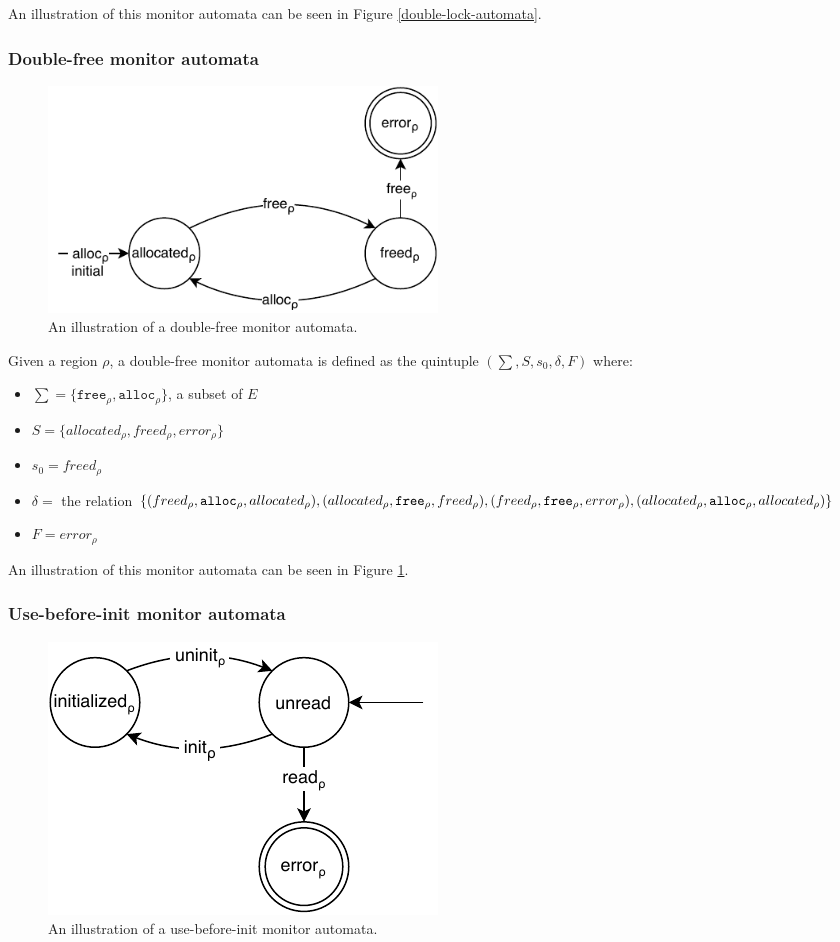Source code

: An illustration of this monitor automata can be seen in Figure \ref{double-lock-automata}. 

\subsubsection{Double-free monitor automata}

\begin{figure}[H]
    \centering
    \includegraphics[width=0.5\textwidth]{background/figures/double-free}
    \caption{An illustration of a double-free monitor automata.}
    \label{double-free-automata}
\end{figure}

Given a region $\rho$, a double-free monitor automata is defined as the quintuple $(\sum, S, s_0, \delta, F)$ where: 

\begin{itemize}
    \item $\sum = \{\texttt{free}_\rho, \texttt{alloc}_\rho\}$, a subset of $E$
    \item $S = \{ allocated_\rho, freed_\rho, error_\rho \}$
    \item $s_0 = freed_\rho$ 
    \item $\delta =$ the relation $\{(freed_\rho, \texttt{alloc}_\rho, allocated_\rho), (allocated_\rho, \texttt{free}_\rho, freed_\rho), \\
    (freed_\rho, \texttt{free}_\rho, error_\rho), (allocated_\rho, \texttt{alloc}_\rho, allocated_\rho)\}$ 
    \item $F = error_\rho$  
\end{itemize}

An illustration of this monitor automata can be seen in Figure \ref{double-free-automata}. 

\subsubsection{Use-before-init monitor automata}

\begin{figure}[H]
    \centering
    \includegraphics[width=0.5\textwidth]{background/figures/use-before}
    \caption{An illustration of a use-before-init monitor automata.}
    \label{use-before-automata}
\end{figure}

- _What to do_: Leave the pictures out and reproduce each record exactly as written.

- _Exercise solution_:
Source code

: An illustration of this monitor automata can be seen in Figure \ref{double-lock-automata}. 

\subsubsection{Double-free monitor automata}

\begin{figure}[H]
    \centering
    \includegraphics[width=0.5\textwidth]{background/figures/double-free}
    \caption{An illustration of a double-free monitor automata.}
    \label{double-free-automata}
\end{figure}

Given a region $\rho$, a double-free monitor automata is defined as the quintuple $(\sum, S, s_0, \delta, F)$ where: 

\begin{itemize}
    \item $\sum = \{\texttt{free}_\rho, \texttt{alloc}_\rho\}$, a subset of $E$
    \item $S = \{ allocated_\rho, freed_\rho, error_\rho \}$
    \item $s_0 = freed_\rho$ 
    \item $\delta =$ the relation $\{(freed_\rho, \texttt{alloc}_\rho, allocated_\rho), (allocated_\rho, \texttt{free}_\rho, freed_\rho), \\
    (freed_\rho, \texttt{free}_\rho, error_\rho), (allocated_\rho, \texttt{alloc}_\rho, allocated_\rho)\}$ 
    \item $F = error_\rho$  
\end{itemize}

An illustration of this monitor automata can be seen in Figure \ref{double-free-automata}. 

\subsubsection{Use-before-init monitor automata}

\begin{figure}[H]
    \centering
    \includegraphics[width=0.5\textwidth]{background/figures/use-before}
    \caption{An illustration of a use-before-init monitor automata.}
    \label{use-before-automata}
\end{figure}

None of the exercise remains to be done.